INPUT RECORDS:
•••
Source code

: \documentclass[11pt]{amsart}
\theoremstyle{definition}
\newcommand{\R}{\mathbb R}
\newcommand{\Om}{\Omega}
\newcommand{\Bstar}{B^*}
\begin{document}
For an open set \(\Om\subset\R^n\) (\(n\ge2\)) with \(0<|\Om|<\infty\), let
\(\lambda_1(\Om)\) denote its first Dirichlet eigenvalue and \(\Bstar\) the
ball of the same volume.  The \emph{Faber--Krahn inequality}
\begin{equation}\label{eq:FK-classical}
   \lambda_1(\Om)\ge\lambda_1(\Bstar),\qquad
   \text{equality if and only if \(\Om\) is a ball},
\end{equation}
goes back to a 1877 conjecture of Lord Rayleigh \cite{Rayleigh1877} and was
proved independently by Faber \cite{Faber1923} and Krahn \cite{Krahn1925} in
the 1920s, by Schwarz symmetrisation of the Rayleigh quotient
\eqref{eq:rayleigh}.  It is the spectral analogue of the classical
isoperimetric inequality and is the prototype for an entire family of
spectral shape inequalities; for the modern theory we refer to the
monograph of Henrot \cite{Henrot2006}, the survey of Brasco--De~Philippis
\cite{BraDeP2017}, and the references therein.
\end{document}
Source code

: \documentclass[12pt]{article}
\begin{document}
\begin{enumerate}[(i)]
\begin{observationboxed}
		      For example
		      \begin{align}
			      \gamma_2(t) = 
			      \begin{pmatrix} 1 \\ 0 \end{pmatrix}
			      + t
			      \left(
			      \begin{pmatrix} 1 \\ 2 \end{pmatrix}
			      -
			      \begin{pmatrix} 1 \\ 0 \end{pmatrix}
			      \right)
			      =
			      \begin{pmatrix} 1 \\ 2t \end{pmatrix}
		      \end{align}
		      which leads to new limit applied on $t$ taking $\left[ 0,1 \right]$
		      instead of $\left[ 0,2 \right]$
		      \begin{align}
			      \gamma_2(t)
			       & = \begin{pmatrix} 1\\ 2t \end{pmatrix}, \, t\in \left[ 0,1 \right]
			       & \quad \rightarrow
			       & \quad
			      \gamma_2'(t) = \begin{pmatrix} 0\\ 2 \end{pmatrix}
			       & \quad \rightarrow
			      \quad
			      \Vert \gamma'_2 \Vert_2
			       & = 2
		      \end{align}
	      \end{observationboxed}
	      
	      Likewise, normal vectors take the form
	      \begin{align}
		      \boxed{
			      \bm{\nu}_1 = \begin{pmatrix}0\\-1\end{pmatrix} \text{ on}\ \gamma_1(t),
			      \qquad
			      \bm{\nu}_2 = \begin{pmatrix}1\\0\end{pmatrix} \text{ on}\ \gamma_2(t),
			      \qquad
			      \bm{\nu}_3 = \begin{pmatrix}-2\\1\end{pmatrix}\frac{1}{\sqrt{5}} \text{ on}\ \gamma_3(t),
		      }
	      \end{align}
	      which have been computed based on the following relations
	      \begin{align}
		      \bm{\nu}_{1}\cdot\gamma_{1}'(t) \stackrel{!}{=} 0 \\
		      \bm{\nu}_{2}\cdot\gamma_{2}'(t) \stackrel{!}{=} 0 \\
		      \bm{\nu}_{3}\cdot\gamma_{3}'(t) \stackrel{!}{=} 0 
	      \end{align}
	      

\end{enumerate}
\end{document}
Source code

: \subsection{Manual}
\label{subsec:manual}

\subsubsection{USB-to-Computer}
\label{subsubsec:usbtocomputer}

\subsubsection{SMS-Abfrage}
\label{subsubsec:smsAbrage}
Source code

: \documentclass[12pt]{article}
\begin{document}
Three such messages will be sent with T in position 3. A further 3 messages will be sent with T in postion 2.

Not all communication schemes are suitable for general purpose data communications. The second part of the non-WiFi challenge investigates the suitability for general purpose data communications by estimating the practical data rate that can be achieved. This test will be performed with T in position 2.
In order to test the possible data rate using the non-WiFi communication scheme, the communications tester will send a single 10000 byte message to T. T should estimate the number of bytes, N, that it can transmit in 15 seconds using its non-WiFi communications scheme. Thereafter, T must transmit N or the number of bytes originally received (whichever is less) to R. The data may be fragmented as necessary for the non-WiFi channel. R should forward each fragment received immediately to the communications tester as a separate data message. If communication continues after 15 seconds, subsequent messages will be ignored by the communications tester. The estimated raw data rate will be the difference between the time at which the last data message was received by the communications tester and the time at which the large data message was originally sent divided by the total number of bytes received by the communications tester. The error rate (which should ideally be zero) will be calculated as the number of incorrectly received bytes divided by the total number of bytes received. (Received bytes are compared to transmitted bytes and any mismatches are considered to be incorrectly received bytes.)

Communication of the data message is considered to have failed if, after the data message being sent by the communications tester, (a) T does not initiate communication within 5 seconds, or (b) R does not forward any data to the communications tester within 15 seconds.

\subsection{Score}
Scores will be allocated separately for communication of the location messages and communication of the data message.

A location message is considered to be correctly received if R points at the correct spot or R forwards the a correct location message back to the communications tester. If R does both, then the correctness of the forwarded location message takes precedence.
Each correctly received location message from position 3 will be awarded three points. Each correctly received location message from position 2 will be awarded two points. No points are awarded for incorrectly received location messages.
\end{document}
•••
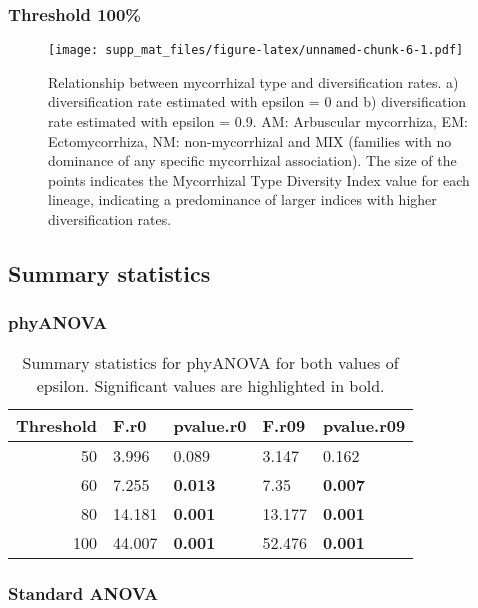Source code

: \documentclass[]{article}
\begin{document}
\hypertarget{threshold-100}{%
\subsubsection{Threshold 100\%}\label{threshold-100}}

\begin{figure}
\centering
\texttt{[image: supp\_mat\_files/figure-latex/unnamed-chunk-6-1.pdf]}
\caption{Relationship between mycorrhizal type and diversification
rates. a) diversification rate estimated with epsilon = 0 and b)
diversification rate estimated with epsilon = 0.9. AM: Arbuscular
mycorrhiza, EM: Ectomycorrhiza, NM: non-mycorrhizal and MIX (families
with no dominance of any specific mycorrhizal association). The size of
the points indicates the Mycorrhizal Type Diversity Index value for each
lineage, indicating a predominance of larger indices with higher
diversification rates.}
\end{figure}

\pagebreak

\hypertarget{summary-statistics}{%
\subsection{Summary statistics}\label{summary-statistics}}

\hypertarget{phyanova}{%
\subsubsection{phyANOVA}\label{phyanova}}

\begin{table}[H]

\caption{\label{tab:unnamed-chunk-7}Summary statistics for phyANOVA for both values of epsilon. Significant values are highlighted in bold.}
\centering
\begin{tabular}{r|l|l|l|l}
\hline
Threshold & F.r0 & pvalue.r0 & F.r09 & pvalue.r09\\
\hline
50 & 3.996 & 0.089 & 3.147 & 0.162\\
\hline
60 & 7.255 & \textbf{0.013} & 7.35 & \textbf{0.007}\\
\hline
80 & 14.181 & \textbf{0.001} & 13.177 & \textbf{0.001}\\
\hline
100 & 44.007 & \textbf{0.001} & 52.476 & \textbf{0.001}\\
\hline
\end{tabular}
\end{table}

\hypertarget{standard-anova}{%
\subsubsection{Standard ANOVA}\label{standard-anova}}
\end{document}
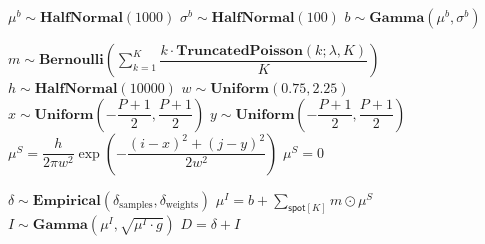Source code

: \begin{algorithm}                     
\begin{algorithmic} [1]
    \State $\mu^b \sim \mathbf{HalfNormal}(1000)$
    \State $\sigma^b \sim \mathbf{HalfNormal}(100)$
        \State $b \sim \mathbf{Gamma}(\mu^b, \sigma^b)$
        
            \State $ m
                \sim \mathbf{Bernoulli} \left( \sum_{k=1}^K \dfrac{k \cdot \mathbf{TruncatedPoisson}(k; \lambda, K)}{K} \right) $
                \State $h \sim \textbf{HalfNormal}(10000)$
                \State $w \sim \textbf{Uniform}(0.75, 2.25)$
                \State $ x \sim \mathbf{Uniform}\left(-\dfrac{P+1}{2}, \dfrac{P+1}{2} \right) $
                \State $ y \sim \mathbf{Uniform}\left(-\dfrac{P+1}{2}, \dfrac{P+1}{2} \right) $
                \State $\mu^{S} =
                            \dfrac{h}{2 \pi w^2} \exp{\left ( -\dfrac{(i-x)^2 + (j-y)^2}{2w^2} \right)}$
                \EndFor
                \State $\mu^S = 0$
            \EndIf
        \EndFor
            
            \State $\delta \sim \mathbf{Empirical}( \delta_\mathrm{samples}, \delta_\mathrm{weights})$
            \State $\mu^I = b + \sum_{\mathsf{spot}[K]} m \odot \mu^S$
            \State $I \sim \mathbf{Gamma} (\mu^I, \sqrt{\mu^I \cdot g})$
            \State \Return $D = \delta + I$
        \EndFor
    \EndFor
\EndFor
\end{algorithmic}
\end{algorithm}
•••
WORK REQUEST: Determine how many lines of the listing above hold the word "rates". Report that number without anything else.

TASK RESPONSE: 2